- _Available data_
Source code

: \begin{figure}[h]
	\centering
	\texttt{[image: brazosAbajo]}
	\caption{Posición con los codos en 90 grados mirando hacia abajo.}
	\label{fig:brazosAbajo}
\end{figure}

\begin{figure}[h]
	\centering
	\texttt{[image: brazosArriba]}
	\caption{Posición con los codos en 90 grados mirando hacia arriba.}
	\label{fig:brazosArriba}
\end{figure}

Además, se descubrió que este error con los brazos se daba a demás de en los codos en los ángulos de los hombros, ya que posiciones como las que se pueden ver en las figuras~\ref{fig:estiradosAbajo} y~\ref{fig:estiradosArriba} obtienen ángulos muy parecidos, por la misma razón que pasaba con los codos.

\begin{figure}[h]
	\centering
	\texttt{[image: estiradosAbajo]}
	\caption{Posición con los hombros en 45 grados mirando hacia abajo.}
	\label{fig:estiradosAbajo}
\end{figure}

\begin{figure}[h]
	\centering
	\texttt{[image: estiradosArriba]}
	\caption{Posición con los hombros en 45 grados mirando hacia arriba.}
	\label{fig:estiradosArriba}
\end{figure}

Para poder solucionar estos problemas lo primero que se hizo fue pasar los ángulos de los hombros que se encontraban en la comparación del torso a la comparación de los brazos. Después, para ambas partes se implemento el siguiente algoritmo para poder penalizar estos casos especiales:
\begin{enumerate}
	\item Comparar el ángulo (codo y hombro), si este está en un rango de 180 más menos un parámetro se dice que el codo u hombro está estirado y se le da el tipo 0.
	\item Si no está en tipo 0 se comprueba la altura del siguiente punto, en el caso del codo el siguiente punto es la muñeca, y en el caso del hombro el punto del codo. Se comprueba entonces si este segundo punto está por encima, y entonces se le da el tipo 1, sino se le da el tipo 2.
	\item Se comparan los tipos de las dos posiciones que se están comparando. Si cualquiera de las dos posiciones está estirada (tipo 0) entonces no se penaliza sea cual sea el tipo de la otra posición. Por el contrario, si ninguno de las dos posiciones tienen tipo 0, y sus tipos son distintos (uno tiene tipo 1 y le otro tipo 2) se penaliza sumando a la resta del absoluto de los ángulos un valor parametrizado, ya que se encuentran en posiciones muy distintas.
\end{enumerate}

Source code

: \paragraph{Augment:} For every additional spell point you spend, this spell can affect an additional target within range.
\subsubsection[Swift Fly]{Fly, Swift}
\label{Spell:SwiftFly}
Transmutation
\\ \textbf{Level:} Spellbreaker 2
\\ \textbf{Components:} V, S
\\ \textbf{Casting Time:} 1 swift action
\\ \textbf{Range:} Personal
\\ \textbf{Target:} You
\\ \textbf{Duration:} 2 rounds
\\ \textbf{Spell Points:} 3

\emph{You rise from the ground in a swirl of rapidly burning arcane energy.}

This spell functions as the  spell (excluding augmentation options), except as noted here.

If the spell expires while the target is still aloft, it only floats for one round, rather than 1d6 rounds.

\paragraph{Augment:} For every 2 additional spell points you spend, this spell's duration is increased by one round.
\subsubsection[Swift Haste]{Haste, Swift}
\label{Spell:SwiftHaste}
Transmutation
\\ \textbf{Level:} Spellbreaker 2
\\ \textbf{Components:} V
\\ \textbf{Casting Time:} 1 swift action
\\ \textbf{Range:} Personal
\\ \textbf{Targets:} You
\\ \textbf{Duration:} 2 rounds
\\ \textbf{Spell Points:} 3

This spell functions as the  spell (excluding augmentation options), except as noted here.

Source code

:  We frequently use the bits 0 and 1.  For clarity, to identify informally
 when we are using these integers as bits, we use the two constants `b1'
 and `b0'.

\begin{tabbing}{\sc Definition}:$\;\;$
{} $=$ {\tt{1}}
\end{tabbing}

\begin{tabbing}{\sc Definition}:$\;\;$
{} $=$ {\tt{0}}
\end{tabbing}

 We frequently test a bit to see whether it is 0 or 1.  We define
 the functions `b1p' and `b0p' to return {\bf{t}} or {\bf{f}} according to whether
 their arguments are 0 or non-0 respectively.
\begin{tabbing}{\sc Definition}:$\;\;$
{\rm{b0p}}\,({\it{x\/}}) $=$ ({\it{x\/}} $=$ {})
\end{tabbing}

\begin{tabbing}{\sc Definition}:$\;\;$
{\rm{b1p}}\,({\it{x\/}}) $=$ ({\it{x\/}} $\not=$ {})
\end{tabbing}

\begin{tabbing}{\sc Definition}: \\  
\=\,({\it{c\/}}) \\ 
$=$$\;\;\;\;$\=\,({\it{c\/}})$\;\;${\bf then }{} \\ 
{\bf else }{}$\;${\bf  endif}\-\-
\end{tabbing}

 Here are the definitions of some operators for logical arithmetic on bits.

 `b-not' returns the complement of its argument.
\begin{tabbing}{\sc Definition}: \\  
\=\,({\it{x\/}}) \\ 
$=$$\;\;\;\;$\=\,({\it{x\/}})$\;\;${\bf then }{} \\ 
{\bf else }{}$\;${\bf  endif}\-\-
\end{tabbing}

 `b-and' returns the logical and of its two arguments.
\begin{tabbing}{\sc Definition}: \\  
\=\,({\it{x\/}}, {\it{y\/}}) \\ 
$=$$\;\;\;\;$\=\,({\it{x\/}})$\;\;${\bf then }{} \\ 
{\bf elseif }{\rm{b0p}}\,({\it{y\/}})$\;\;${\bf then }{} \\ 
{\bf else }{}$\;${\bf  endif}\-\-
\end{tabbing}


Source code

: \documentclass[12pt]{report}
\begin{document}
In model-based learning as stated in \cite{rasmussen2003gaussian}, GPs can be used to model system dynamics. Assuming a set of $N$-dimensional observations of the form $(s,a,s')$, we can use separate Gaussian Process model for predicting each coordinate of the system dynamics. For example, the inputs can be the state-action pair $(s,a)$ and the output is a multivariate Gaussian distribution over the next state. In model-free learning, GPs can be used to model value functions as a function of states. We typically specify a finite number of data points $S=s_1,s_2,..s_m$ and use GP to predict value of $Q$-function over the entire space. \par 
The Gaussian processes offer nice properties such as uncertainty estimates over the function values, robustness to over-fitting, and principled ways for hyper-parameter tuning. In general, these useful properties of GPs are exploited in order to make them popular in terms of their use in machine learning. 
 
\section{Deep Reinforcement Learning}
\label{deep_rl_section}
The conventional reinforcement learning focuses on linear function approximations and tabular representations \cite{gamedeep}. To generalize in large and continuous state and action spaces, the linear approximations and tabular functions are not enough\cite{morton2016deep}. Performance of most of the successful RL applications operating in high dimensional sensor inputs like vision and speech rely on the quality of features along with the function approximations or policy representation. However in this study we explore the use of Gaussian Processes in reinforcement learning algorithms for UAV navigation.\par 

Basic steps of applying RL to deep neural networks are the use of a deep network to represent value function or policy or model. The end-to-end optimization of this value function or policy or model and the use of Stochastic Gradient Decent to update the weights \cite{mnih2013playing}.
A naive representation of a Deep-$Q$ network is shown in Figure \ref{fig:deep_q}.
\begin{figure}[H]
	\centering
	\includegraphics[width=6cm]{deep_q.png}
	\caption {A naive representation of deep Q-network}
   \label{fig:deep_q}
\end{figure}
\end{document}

- _Task to complete_
The full set of records is to be written out once more, word for word.

- _Task answer_
Source code

: \begin{figure}[h]
	\centering
	\texttt{[image: brazosAbajo]}
	\caption{Posición con los codos en 90 grados mirando hacia abajo.}
	\label{fig:brazosAbajo}
\end{figure}

\begin{figure}[h]
	\centering
	\texttt{[image: brazosArriba]}
	\caption{Posición con los codos en 90 grados mirando hacia arriba.}
	\label{fig:brazosArriba}
\end{figure}

Además, se descubrió que este error con los brazos se daba a demás de en los codos en los ángulos de los hombros, ya que posiciones como las que se pueden ver en las figuras~\ref{fig:estiradosAbajo} y~\ref{fig:estiradosArriba} obtienen ángulos muy parecidos, por la misma razón que pasaba con los codos.

\begin{figure}[h]
	\centering
	\texttt{[image: estiradosAbajo]}
	\caption{Posición con los hombros en 45 grados mirando hacia abajo.}
	\label{fig:estiradosAbajo}
\end{figure}

\begin{figure}[h]
	\centering
	\texttt{[image: estiradosArriba]}
	\caption{Posición con los hombros en 45 grados mirando hacia arriba.}
	\label{fig:estiradosArriba}
\end{figure}

Para poder solucionar estos problemas lo primero que se hizo fue pasar los ángulos de los hombros que se encontraban en la comparación del torso a la comparación de los brazos. Después, para ambas partes se implemento el siguiente algoritmo para poder penalizar estos casos especiales:
\begin{enumerate}
	\item Comparar el ángulo (codo y hombro), si este está en un rango de 180 más menos un parámetro se dice que el codo u hombro está estirado y se le da el tipo 0.
	\item Si no está en tipo 0 se comprueba la altura del siguiente punto, en el caso del codo el siguiente punto es la muñeca, y en el caso del hombro el punto del codo. Se comprueba entonces si este segundo punto está por encima, y entonces se le da el tipo 1, sino se le da el tipo 2.
	\item Se comparan los tipos de las dos posiciones que se están comparando. Si cualquiera de las dos posiciones está estirada (tipo 0) entonces no se penaliza sea cual sea el tipo de la otra posición. Por el contrario, si ninguno de las dos posiciones tienen tipo 0, y sus tipos son distintos (uno tiene tipo 1 y le otro tipo 2) se penaliza sumando a la resta del absoluto de los ángulos un valor parametrizado, ya que se encuentran en posiciones muy distintas.
\end{enumerate}

Source code

: \paragraph{Augment:} For every additional spell point you spend, this spell can affect an additional target within range.
\subsubsection[Swift Fly]{Fly, Swift}
\label{Spell:SwiftFly}
Transmutation
\\ \textbf{Level:} Spellbreaker 2
\\ \textbf{Components:} V, S
\\ \textbf{Casting Time:} 1 swift action
\\ \textbf{Range:} Personal
\\ \textbf{Target:} You
\\ \textbf{Duration:} 2 rounds
\\ \textbf{Spell Points:} 3

\emph{You rise from the ground in a swirl of rapidly burning arcane energy.}

This spell functions as the  spell (excluding augmentation options), except as noted here.

If the spell expires while the target is still aloft, it only floats for one round, rather than 1d6 rounds.

\paragraph{Augment:} For every 2 additional spell points you spend, this spell's duration is increased by one round.
\subsubsection[Swift Haste]{Haste, Swift}
\label{Spell:SwiftHaste}
Transmutation
\\ \textbf{Level:} Spellbreaker 2
\\ \textbf{Components:} V
\\ \textbf{Casting Time:} 1 swift action
\\ \textbf{Range:} Personal
\\ \textbf{Targets:} You
\\ \textbf{Duration:} 2 rounds
\\ \textbf{Spell Points:} 3

This spell functions as the  spell (excluding augmentation options), except as noted here.

Source code

:  We frequently use the bits 0 and 1.  For clarity, to identify informally
 when we are using these integers as bits, we use the two constants `b1'
 and `b0'.

\begin{tabbing}{\sc Definition}:$\;\;$
{} $=$ {\tt{1}}
\end{tabbing}

\begin{tabbing}{\sc Definition}:$\;\;$
{} $=$ {\tt{0}}
\end{tabbing}

 We frequently test a bit to see whether it is 0 or 1.  We define
 the functions `b1p' and `b0p' to return {\bf{t}} or {\bf{f}} according to whether
 their arguments are 0 or non-0 respectively.
\begin{tabbing}{\sc Definition}:$\;\;$
{\rm{b0p}}\,({\it{x\/}}) $=$ ({\it{x\/}} $=$ {})
\end{tabbing}

\begin{tabbing}{\sc Definition}:$\;\;$
{\rm{b1p}}\,({\it{x\/}}) $=$ ({\it{x\/}} $\not=$ {})
\end{tabbing}

\begin{tabbing}{\sc Definition}: \\  
\=\,({\it{c\/}}) \\ 
$=$$\;\;\;\;$\=\,({\it{c\/}})$\;\;${\bf then }{} \\ 
{\bf else }{}$\;${\bf  endif}\-\-
\end{tabbing}

 Here are the definitions of some operators for logical arithmetic on bits.

 `b-not' returns the complement of its argument.
\begin{tabbing}{\sc Definition}: \\  
\=\,({\it{x\/}}) \\ 
$=$$\;\;\;\;$\=\,({\it{x\/}})$\;\;${\bf then }{} \\ 
{\bf else }{}$\;${\bf  endif}\-\-
\end{tabbing}

 `b-and' returns the logical and of its two arguments.
\begin{tabbing}{\sc Definition}: \\  
\=\,({\it{x\/}}, {\it{y\/}}) \\ 
$=$$\;\;\;\;$\=\,({\it{x\/}})$\;\;${\bf then }{} \\ 
{\bf elseif }{\rm{b0p}}\,({\it{y\/}})$\;\;${\bf then }{} \\ 
{\bf else }{}$\;${\bf  endif}\-\-
\end{tabbing}


Source code

: \documentclass[12pt]{report}
\begin{document}
In model-based learning as stated in \cite{rasmussen2003gaussian}, GPs can be used to model system dynamics. Assuming a set of $N$-dimensional observations of the form $(s,a,s')$, we can use separate Gaussian Process model for predicting each coordinate of the system dynamics. For example, the inputs can be the state-action pair $(s,a)$ and the output is a multivariate Gaussian distribution over the next state. In model-free learning, GPs can be used to model value functions as a function of states. We typically specify a finite number of data points $S=s_1,s_2,..s_m$ and use GP to predict value of $Q$-function over the entire space. \par 
The Gaussian processes offer nice properties such as uncertainty estimates over the function values, robustness to over-fitting, and principled ways for hyper-parameter tuning. In general, these useful properties of GPs are exploited in order to make them popular in terms of their use in machine learning. 
 
\section{Deep Reinforcement Learning}
\label{deep_rl_section}
The conventional reinforcement learning focuses on linear function approximations and tabular representations \cite{gamedeep}. To generalize in large and continuous state and action spaces, the linear approximations and tabular functions are not enough\cite{morton2016deep}. Performance of most of the successful RL applications operating in high dimensional sensor inputs like vision and speech rely on the quality of features along with the function approximations or policy representation. However in this study we explore the use of Gaussian Processes in reinforcement learning algorithms for UAV navigation.\par 

Basic steps of applying RL to deep neural networks are the use of a deep network to represent value function or policy or model. The end-to-end optimization of this value function or policy or model and the use of Stochastic Gradient Decent to update the weights \cite{mnih2013playing}.
A naive representation of a Deep-$Q$ network is shown in Figure \ref{fig:deep_q}.
\begin{figure}[H]
	\centering
	\includegraphics[width=6cm]{deep_q.png}
	\caption {A naive representation of deep Q-network}
   \label{fig:deep_q}
\end{figure}
\end{document}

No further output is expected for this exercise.